Michael Egnew

No. 84
- Position:: Tight end

Personal information
- Born:: November 1, 1989 (age 35) Lubbock, Texas, U.S.
- Height:: 6 ft 5 in (1.96 m)
- Weight:: 252 lb (114 kg)

Career information
- High school:: Plainview (Plainview, Texas)
- College:: Missouri (2008–2011)
- NFL draft:: 2012: 3rd round, 78th pick

Career history
- Miami Dolphins (2012–2013); Detroit Lions (2014)*; Jacksonville Jaguars (2014)*; Pittsburgh Steelers (2015)*; New Orleans Saints (2015)*;
- * Offseason and/or practice squad member only

Career highlights and awards
- Ozzie Newsome Award (2010); Consensus All-American (2010); 2× First-team All-Big 12 (2010, 2011);

Career NFL statistics
- Receptions:: 7
- Receiving yards:: 69
- Stats at Pro Football Reference

= Michael Egnew =

American football player (born 1989)

Michael Egnew (born November 1, 1989) is an American former professional football player who was a tight end for the Miami Dolphins of the National Football League (NFL). He played college football for the Missouri Tigers, earning consensus All-American honors in 2010. He was selected by Miami in the third round of the 2012 NFL draft.

==Early life==
Egnew was born in Lubbock, Texas. He attended Plainview High School, and was a standout tight end for the Plainview Bulldogs high school football team. He was also a member of the Bulldogs basketball and track and field teams, and placed first in the state track championships in the long jump.

==College career==
Egnew attended the University of Missouri, where he played for coach Gary Pinkel's Missouri Tigers football team from 2008 to 2011. He was a finalist for the John Mackey Award in 2010. Following his junior season in 2010, Egnew was named a first-team All-Big 12 selection and was recognized as a consensus first-team All-American. As a senior in 2011, he was named a first-team All-Big 12 selection for the second consecutive year.

==Professional career==

Regarded as one of the best tight ends in the 2012 NFL draft, Egnew was selected in the third round (78th pick overall) by the Miami Dolphins. He was the third tight end chosen in the 2012 draft.

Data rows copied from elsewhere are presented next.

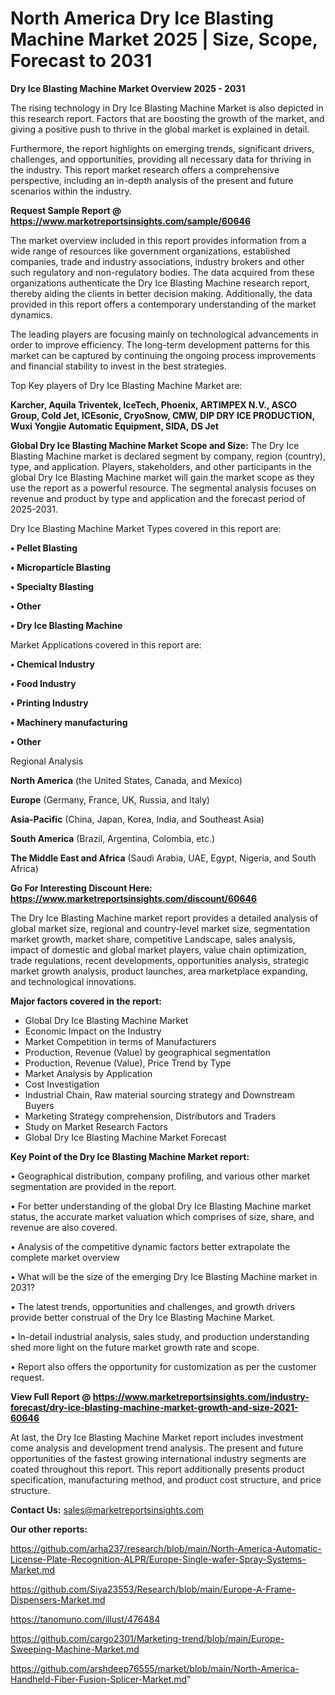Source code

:# North America Dry Ice Blasting Machine Market 2025 | Size, Scope, Forecast to 2031

<Strong> Dry Ice Blasting Machine Market Overview 2025 - 2031</strong>

The rising technology in Dry Ice Blasting Machine Market is also depicted in this research report. Factors that are boosting the growth of the market, and giving a positive push to thrive in the global market is explained in detail.

Furthermore, the report highlights on emerging trends, significant drivers, challenges, and opportunities, providing all necessary data for thriving in the industry. This report market research offers a comprehensive perspective, including an in-depth analysis of the present and future scenarios within the industry.

<strong>Request Sample Report @ <a href=https://www.marketreportsinsights.com/sample/60646>https://www.marketreportsinsights.com/sample/60646</a></strong>

The market overview included in this report provides information from a wide range of resources like government organizations, established companies, trade and industry associations, industry brokers and other such regulatory and non-regulatory bodies. The data acquired from these organizations authenticate the Dry Ice Blasting Machine research report, thereby aiding the clients in better decision making. Additionally, the data provided in this report offers a contemporary understanding of the market dynamics.

The leading players are focusing mainly on technological advancements in order to improve efficiency. The long-term development patterns for this market can be captured by continuing the ongoing process improvements and financial stability to invest in the best strategies.

Top Key players of Dry Ice Blasting Machine Market are:

<strong>Karcher, Aquila Triventek, IceTech, Phoenix, ARTIMPEX N.V., ASCO Group, Cold Jet, ICEsonic, CryoSnow, CMW, DIP DRY ICE PRODUCTION, Wuxi Yongjie Automatic Equipment, SIDA, DS Jet</strong>

<strong><b>Global Dry Ice Blasting Machine Market Scope and Size:</b></strong>
The Dry Ice Blasting Machine market is declared segment by company, region (country), type, and application. Players, stakeholders, and other participants in the global Dry Ice Blasting Machine market will gain the market scope as they use the report as a powerful resource. The segmental analysis focuses on revenue and product by type and application and the forecast period of 2025-2031.

Dry Ice Blasting Machine Market Types covered in this report are:

<strong>• Pellet Blasting

• Microparticle Blasting

• Specialty Blasting

• Other

• Dry Ice Blasting Machine</strong>

Market Applications covered in this report are:

<strong>• Chemical Industry

• Food Industry

• Printing Industry

• Machinery manufacturing

• Other</strong> 

Regional Analysis

<strong>North America</strong> (the United States, Canada, and Mexico)

<strong>Europe</strong> (Germany, France, UK, Russia, and Italy)

<strong>Asia-Pacific</strong> (China, Japan, Korea, India, and Southeast Asia)

<strong>South America</strong> (Brazil, Argentina, Colombia, etc.)

<strong>The Middle East and Africa</strong> (Saudi Arabia, UAE, Egypt, Nigeria, and South Africa)

<strong>Go For Interesting Discount Here: <a href=https://www.marketreportsinsights.com/discount/60646>https://www.marketreportsinsights.com/discount/60646</a></strong>

The Dry Ice Blasting Machine market report provides a detailed analysis of global market size, regional and country-level market size, segmentation market growth, market share, competitive Landscape, sales analysis, impact of domestic and global market players, value chain optimization, trade regulations, recent developments, opportunities analysis, strategic market growth analysis, product launches, area marketplace expanding, and technological innovations.

<strong><b>Major factors covered in the report:</b></strong>
<ul>
  <li>Global Dry Ice Blasting Machine Market </li>
  <li>Economic Impact on the Industry</li>
  <li>Market Competition in terms of Manufacturers</li>
  <li>Production, Revenue (Value) by geographical segmentation</li>
  <li>Production, Revenue (Value), Price Trend by Type</li>
  <li>Market Analysis by Application</li>
  <li>Cost Investigation</li>
  <li>Industrial Chain, Raw material sourcing strategy and Downstream Buyers</li>
  <li>Marketing Strategy comprehension, Distributors and Traders</li>
  <li>Study on Market Research Factors</li>
  <li>Global Dry Ice Blasting Machine Market Forecast</li>
</ul>

<strong><b>Key Point of the Dry Ice Blasting Machine Market report:</b></strong>

• Geographical distribution, company profiling, and various other market segmentation are provided in the report.

• For better understanding of the global Dry Ice Blasting Machine market status, the accurate market valuation which comprises of size, share, and revenue are also covered.

• Analysis of the competitive dynamic factors better extrapolate the complete market overview

• What will be the size of the emerging Dry Ice Blasting Machine market in 2031?

• The latest trends, opportunities and challenges, and growth drivers provide better construal of the Dry Ice Blasting Machine Market.

• In-detail industrial analysis, sales study, and production understanding shed more light on the future market growth rate and scope.

• Report also offers the opportunity for customization as per the customer request.

<strong><b>View Full Report @ <a href=https://www.marketreportsinsights.com/industry-forecast/dry-ice-blasting-machine-market-growth-and-size-2021-60646>https://www.marketreportsinsights.com/industry-forecast/dry-ice-blasting-machine-market-growth-and-size-2021-60646</a></b></strong>


At last, the Dry Ice Blasting Machine Market report includes investment come analysis and development trend analysis. The present and future opportunities of the fastest growing international industry segments are coated throughout this report. This report additionally presents product specification, manufacturing method, and product cost structure, and price structure.

<strong>Contact Us:</strong>
sales@marketreportsinsights.com

<strong>Our other reports:</strong>

<a href=https://github.com/arha237/research/blob/main/North-America-Automatic-License-Plate-Recognition-ALPR/Europe-Single-wafer-Spray-Systems-Market.md>https://github.com/arha237/research/blob/main/North-America-Automatic-License-Plate-Recognition-ALPR/Europe-Single-wafer-Spray-Systems-Market.md</a>

<a href=https://github.com/Siya23553/Research/blob/main/Europe-A-Frame-Dispensers-Market.md>https://github.com/Siya23553/Research/blob/main/Europe-A-Frame-Dispensers-Market.md</a>

<a href=https://tanomuno.com/illust/476484>https://tanomuno.com/illust/476484</a>

<a href=https://github.com/cargo2301/Marketing-trend/blob/main/Europe-Sweeping-Machine-Market.md>https://github.com/cargo2301/Marketing-trend/blob/main/Europe-Sweeping-Machine-Market.md</a>

<a href=https://github.com/arshdeep76555/market/blob/main/North-America-Handheld-Fiber-Fusion-Splicer-Market.md>https://github.com/arshdeep76555/market/blob/main/North-America-Handheld-Fiber-Fusion-Splicer-Market.md</a>"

On July 26, 2012, Egnew signed a four-year contract with the Miami Dolphins. On August 22, 2014, Egnew was released.

On August 25, 2014, Egnew was picked up off waivers by the Detroit Lions. He was waived on August 30, 2014.

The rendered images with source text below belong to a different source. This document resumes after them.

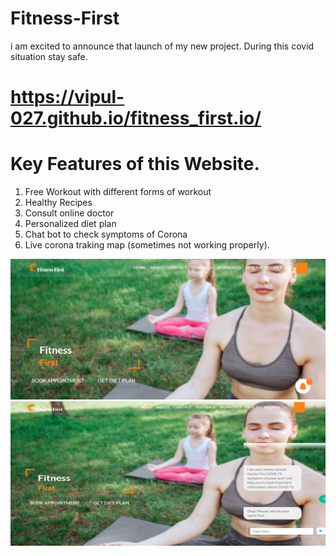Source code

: # Fitness-First
i am excited to announce that launch of my new project.
During this covid situation  stay safe.
# https://vipul-027.github.io/fitness_first.io/

# Key Features  of this Website.
1. Free Workout with different  forms of workout 
2. Healthy  Recipes
3. Consult online doctor
4. Personalized diet plan
5. Chat bot to check symptoms of Corona
6. Live   corona traking map (sometimes not working properly).

![image](images/homepage.png)
![image](images/chat.png)
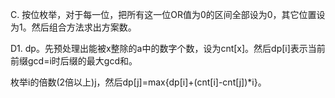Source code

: C. 按位枚举，对于每一位，把所有这一位OR值为0的区间全部设为0，其它位置设为1。然后组合方法求出方案数。

D1. dp。先预处理出能被x整除的a中的数字个数，设为cnt[x]。然后dp[i]表示当前前缀gcd=i时后缀的最大gcd和。

   枚举i的倍数(2倍以上)j，然后dp[j]=max{dp[i]+(cnt[i]-cnt[j])*i}。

On September 9, 2014, he was signed to the Jacksonville Jaguars practice squad. He was released from the practice squad on September 24.

Pre-draft measurables
| Height | Weight | 40-yard dash | 20-yard shuttle | Three-cone drill | Vertical jump | Broad jump | Bench press |
| 6 ft 5 in (1.96 m) | 252 lb (114 kg) | 4.54 s | 4.32 s | 7.03 s | 38+1⁄2 in (0.98 m) | 11.4 ft 4 in (3.58 m) | 21 reps |
Broad jump and vertical from Mizzou Pro Day, other values from NFL Combine

==Personal life==

Michael Egnew was chosen to be the head coach for Father Tolton Regional Catholic High School in Columbia Missouri starting in the 2019-2020 season. He was previously an assistant coach at the same school for four seasons.